**The problem**
Copy each line of the data below with the word "textit".

**Records for the task**
□ □ □ □

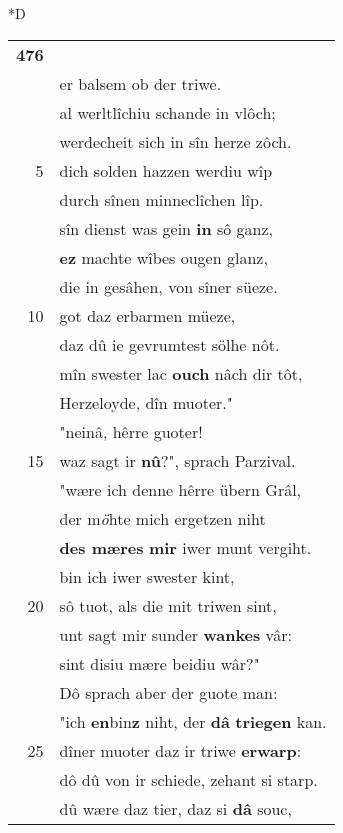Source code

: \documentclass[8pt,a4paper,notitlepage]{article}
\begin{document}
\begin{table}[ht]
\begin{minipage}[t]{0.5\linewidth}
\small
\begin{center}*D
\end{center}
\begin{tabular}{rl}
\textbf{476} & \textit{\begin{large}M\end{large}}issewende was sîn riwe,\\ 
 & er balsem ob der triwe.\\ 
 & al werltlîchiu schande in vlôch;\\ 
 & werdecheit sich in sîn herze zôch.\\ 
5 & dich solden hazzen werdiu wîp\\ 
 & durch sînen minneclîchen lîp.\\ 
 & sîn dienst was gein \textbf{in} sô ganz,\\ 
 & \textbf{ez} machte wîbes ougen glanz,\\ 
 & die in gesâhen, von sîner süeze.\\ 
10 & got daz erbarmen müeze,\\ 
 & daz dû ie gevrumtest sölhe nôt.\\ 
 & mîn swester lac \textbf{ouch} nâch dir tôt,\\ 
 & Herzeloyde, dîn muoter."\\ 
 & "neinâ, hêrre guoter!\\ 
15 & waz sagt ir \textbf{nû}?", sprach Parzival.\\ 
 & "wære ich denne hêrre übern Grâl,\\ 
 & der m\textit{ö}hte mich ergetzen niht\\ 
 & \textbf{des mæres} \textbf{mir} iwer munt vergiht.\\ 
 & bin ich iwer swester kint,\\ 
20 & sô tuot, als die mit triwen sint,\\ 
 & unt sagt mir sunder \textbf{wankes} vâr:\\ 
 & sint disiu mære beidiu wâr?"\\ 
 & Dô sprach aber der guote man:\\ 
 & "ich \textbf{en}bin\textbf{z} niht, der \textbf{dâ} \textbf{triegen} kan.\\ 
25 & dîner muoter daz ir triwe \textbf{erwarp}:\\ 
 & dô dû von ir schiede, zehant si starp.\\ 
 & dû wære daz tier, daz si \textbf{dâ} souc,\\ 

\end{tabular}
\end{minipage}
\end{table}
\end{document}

□ □ □ □

**Reply**
\textbf{476} & \textit{\begin{large}M\end{large}}issewende was sîn riwe,\\ 
 & der m\textit{ö}hte mich ergetzen niht\\ 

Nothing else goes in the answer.